It’s a refreshing breath of fresh of air when an upstart Hip-Hop act respects its lineage. While everyone might claim they do, few prove it. Organic Thought, a five deep New Jersey crew, has made an effort to make educated records for Hip-Hop purists. After one maxi-single, The Purest Form is the group’s debut LP. While the name might not be buzzing yet, they hail from the same label as G Rap, so mighty ears for talent do the work for you.

There’s no question that this record is heavy on content. While this group goes to great lengths to preserve Hip-Hop and its elements, they also step out further. Tracks like “Everything Must Change” tell interesting stories. Storytelling and content-heavy efforts aren’t particularly easy with larger crews. Organic Thoughts succeeds nearly every time displaying strong group chemistry, and tremendous devotion to their art. At times, tracks are too dense for the mind to swallow. Three plus active MC’s (with distinct sounds) still equate to a lot of verses, and can leave the listener tired, such as on “Check the Flow.” The energy level may be the only other flaw in the MC’s. While much of the album is clearly intended to be soothing and delightfully soft, the stronger, more insightful tracks just don’t get lively enough. With what the group is saying, they miss some great opportunities to hype a crowd, except in the interludes. The two legendary guest emcees, Large Professor and Prince Poetry, absolutely rip it. Extra P gets the chance to spit his braggadocious vernacular over a slow, melodic beat that sounds so good, you might check to see if P did it himself (Illmind did). Prince Poetry makes a rare appearance reflecting on the role of hope to hardworking Hip-Hop artists. This album’s lyrics are intelligent, with diverse ideas, and very accessible to a listener from any place in life.

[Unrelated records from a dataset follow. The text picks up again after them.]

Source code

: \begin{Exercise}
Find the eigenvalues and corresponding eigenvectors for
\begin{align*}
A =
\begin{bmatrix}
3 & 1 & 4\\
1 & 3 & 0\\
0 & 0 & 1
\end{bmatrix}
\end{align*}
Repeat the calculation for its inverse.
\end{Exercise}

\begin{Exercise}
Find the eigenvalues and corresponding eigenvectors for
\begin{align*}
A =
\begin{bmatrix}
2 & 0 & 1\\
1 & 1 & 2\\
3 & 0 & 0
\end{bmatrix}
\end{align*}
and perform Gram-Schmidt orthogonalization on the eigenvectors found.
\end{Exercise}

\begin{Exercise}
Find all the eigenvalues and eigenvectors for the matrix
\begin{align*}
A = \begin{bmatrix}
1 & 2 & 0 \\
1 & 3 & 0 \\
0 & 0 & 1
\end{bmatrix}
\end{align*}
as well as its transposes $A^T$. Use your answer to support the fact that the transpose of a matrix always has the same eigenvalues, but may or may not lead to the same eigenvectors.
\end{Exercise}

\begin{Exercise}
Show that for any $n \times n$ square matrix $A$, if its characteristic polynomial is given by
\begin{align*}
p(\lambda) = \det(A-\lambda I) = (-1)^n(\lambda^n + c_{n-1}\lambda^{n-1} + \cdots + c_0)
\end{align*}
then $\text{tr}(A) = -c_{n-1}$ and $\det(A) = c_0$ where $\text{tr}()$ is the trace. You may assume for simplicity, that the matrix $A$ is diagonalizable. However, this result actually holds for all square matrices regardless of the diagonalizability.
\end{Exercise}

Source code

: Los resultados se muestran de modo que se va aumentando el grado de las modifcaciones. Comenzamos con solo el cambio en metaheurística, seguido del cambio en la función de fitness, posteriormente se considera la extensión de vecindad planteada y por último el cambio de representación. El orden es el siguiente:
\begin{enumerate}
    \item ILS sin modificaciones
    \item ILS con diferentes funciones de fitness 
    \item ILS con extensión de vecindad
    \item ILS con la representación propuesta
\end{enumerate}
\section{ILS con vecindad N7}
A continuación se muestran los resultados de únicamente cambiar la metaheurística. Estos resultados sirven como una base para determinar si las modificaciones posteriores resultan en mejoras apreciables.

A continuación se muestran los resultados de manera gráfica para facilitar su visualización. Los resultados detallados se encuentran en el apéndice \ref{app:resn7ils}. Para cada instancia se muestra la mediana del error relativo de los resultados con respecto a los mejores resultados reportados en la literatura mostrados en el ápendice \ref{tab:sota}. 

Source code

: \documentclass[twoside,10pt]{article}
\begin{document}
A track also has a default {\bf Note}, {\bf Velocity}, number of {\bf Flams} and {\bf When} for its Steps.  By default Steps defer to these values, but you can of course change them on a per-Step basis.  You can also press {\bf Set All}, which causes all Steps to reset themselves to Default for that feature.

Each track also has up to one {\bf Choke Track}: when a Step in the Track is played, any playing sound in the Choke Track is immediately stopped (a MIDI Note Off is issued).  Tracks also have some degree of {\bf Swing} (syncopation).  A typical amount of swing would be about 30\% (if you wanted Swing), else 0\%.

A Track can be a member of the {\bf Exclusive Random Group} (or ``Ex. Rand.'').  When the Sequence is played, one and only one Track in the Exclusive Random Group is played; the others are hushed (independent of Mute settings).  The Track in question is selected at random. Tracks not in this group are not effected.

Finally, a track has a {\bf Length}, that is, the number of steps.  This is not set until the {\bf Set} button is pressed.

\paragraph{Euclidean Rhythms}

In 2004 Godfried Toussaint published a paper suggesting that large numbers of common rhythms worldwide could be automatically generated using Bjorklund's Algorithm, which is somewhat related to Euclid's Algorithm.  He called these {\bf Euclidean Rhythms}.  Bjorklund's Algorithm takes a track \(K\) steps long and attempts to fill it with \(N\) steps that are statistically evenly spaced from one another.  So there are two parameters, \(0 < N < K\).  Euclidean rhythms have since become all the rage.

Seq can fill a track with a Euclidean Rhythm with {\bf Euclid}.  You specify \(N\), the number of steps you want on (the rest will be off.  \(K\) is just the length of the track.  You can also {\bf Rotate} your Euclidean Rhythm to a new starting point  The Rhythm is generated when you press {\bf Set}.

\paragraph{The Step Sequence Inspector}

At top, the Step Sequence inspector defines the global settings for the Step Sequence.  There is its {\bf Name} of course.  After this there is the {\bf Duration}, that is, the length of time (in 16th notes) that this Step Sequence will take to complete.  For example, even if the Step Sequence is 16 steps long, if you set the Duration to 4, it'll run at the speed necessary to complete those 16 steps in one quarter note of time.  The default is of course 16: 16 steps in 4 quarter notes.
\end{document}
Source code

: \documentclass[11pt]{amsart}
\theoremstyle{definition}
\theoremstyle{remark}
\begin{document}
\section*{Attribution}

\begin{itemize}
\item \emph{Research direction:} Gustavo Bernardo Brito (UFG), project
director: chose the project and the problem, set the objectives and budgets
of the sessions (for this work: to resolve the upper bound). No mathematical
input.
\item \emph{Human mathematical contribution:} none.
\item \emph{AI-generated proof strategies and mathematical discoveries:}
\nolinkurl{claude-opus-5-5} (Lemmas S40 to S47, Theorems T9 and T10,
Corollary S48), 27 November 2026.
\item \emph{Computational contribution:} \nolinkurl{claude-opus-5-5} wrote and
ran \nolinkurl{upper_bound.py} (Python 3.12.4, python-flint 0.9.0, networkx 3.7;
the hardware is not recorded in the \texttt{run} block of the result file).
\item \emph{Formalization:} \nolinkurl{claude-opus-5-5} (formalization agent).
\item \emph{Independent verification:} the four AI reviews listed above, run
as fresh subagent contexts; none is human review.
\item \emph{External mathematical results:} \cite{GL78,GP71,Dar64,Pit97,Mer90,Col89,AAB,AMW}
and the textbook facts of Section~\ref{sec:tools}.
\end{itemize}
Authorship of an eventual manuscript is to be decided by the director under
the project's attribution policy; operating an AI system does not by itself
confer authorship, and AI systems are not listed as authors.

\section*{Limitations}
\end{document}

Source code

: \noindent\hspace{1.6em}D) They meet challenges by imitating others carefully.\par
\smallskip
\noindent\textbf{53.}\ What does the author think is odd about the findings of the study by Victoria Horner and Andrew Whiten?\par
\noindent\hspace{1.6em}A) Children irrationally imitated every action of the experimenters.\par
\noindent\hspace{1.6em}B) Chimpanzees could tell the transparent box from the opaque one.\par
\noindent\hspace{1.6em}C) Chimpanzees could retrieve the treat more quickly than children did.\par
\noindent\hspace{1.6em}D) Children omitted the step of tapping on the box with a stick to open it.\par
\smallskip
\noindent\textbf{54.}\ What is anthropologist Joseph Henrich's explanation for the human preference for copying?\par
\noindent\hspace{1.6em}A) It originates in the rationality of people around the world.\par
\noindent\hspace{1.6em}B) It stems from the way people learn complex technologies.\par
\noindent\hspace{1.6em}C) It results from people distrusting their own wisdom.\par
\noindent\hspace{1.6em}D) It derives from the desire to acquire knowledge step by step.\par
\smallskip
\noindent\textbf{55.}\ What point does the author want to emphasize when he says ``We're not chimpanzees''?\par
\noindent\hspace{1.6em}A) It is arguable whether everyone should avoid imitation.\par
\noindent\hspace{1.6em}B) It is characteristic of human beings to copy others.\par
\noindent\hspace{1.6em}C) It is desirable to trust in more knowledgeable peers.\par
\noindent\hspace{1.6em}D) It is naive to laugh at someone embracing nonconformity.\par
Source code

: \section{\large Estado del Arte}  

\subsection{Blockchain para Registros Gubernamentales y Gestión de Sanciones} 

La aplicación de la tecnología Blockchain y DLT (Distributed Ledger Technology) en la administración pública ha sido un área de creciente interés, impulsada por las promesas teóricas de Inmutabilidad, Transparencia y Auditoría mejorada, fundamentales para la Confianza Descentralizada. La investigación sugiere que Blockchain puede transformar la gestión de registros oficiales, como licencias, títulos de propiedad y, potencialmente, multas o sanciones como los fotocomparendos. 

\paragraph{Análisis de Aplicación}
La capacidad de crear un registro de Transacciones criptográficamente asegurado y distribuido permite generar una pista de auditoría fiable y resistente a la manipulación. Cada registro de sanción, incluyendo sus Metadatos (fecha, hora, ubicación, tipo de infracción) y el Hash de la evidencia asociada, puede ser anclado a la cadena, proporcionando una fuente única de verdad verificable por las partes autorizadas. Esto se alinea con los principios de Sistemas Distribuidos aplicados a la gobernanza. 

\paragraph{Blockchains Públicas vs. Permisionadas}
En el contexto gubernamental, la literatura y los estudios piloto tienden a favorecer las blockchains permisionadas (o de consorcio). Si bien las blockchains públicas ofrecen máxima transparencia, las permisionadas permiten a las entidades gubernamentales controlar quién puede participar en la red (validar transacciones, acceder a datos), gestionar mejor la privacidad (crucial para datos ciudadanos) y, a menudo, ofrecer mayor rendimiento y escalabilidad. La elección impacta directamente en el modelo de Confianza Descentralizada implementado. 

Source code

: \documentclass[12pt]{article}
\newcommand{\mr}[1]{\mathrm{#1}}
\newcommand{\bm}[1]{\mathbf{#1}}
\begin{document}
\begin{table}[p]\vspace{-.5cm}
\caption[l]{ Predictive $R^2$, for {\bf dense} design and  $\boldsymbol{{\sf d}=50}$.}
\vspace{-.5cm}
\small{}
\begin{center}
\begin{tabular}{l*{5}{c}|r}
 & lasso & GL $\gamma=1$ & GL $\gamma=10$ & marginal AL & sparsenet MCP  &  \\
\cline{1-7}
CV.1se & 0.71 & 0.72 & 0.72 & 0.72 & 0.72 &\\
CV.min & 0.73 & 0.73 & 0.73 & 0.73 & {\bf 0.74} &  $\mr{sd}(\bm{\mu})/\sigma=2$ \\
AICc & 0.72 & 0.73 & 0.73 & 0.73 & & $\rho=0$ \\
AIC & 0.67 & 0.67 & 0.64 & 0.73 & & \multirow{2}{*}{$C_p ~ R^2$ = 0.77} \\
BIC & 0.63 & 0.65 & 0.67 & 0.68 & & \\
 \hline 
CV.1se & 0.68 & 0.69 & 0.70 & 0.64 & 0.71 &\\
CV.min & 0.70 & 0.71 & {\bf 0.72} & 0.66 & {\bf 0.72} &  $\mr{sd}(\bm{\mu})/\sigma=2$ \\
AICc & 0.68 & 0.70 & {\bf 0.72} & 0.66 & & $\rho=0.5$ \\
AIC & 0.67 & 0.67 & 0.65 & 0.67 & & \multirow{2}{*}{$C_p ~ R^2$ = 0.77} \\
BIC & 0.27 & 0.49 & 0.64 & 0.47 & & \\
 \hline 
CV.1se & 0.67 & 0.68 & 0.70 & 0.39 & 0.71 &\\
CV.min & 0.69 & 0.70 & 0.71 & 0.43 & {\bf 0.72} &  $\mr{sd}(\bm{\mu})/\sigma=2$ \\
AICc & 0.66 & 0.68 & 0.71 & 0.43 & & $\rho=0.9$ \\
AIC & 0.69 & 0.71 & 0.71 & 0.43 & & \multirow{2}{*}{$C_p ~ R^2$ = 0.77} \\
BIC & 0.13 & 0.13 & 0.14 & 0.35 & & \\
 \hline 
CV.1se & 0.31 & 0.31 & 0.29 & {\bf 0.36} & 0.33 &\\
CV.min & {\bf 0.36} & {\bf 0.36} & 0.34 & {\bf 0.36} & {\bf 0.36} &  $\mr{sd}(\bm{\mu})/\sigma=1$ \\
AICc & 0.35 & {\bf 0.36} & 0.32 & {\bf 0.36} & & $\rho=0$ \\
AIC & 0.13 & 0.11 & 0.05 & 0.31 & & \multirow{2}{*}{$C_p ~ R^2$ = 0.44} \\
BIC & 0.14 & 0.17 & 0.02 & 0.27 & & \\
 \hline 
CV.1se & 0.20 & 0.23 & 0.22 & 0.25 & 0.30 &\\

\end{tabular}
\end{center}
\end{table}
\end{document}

Part of Organic Thoughts’ unique quality is partially creditable to the fact that they bring two great and different producers to the table. The groups’ DJ, Fraze delivers half of the album. At first listen, his beats are outshined by the other half, Illmind. Illmind brings a more unique and original sound to the table. His tracks have great electronic elements with impeccably programmed percussion. However with time, Fraze can be appreciated. His efforts are very middle-of-the road Hip-Hop tracks. Although his DJ skills highlight the album’s sense of excitement, Fraze’s production is too subtle for many to appreciate. However, he really brings the most out of his minimalist classic approach to Hip-Hop.

In some ways, Organic Thoughts is the group that everybody wanted the Spooks to be. Strong male MC’s are held together by the keystone female, El Gambina. This record demonstrates a deep appreciation for true Hip-Hop, with the agility to still provide listeners with something new and interesting. While at times this record might get a little too “coffee house”, there is enough gusto tucked in other places to make Organic Thoughts impossible to pigeon-hole. New Jersey’s B-Boy Hip-Hop is back, the Arsonists must be proud.